Work to be completed
Among the lines listed below, count those that include the string "decisions", and state only the count.
[[ Records for processing, beginning ]]
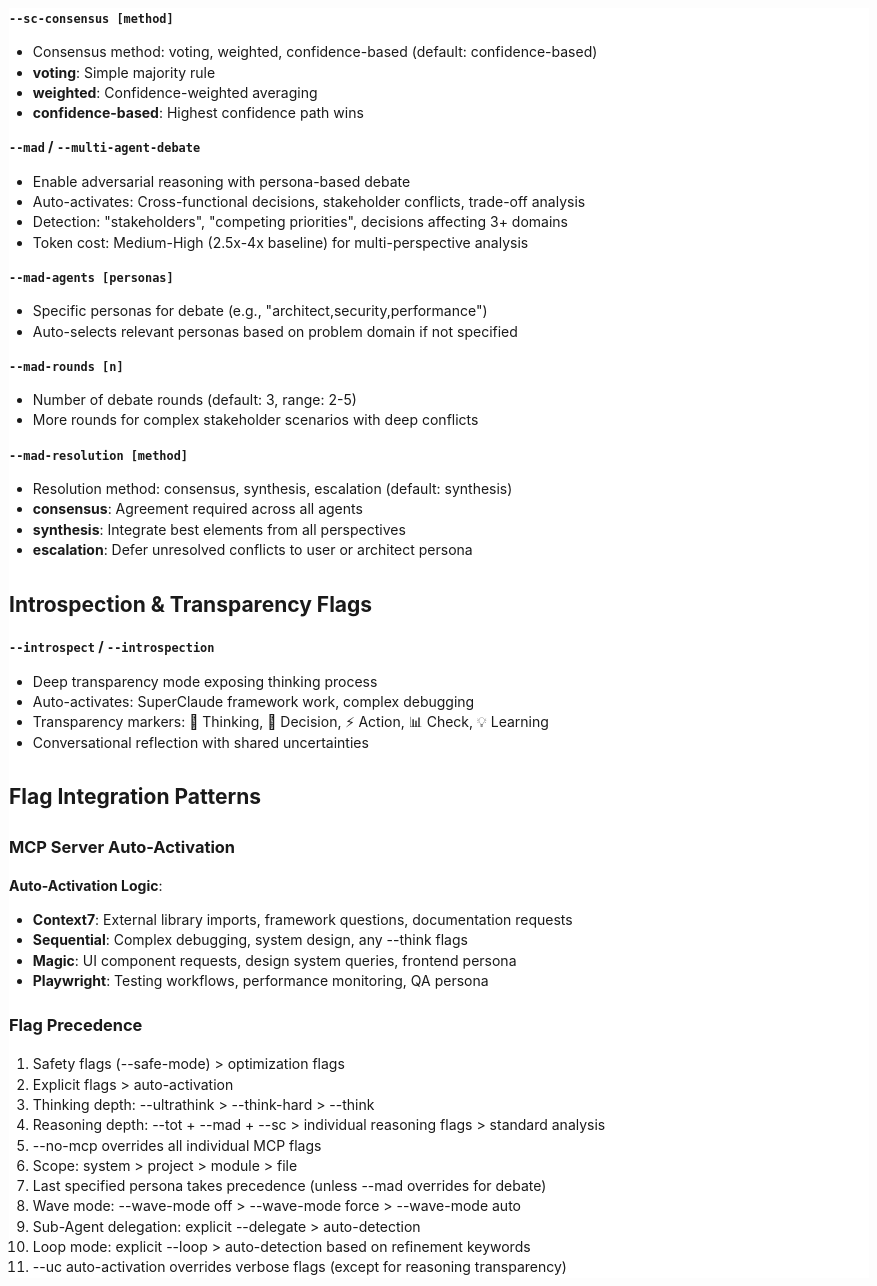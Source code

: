 **`--sc-consensus [method]`**
- Consensus method: voting, weighted, confidence-based (default: confidence-based)
- **voting**: Simple majority rule
- **weighted**: Confidence-weighted averaging
- **confidence-based**: Highest confidence path wins

**`--mad` / `--multi-agent-debate`**
- Enable adversarial reasoning with persona-based debate
- Auto-activates: Cross-functional decisions, stakeholder conflicts, trade-off analysis
- Detection: "stakeholders", "competing priorities", decisions affecting 3+ domains
- Token cost: Medium-High (2.5x-4x baseline) for multi-perspective analysis

**`--mad-agents [personas]`**
- Specific personas for debate (e.g., "architect,security,performance")
- Auto-selects relevant personas based on problem domain if not specified

**`--mad-rounds [n]`**
- Number of debate rounds (default: 3, range: 2-5)
- More rounds for complex stakeholder scenarios with deep conflicts

**`--mad-resolution [method]`**
- Resolution method: consensus, synthesis, escalation (default: synthesis)
- **consensus**: Agreement required across all agents
- **synthesis**: Integrate best elements from all perspectives
- **escalation**: Defer unresolved conflicts to user or architect persona

## Introspection & Transparency Flags

**`--introspect` / `--introspection`**
- Deep transparency mode exposing thinking process
- Auto-activates: SuperClaude framework work, complex debugging
- Transparency markers: 🤔 Thinking, 🎯 Decision, ⚡ Action, 📊 Check, 💡 Learning
- Conversational reflection with shared uncertainties

## Flag Integration Patterns

### MCP Server Auto-Activation

**Auto-Activation Logic**:
- **Context7**: External library imports, framework questions, documentation requests
- **Sequential**: Complex debugging, system design, any --think flags  
- **Magic**: UI component requests, design system queries, frontend persona
- **Playwright**: Testing workflows, performance monitoring, QA persona

### Flag Precedence

1. Safety flags (--safe-mode) > optimization flags
2. Explicit flags > auto-activation
3. Thinking depth: --ultrathink > --think-hard > --think
4. Reasoning depth: --tot + --mad + --sc > individual reasoning flags > standard analysis
5. --no-mcp overrides all individual MCP flags
6. Scope: system > project > module > file
7. Last specified persona takes precedence (unless --mad overrides for debate)
8. Wave mode: --wave-mode off > --wave-mode force > --wave-mode auto
9. Sub-Agent delegation: explicit --delegate > auto-detection
10. Loop mode: explicit --loop > auto-detection based on refinement keywords
11. --uc auto-activation overrides verbose flags (except for reasoning transparency)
[[ Records for processing, end ]]
Written response
2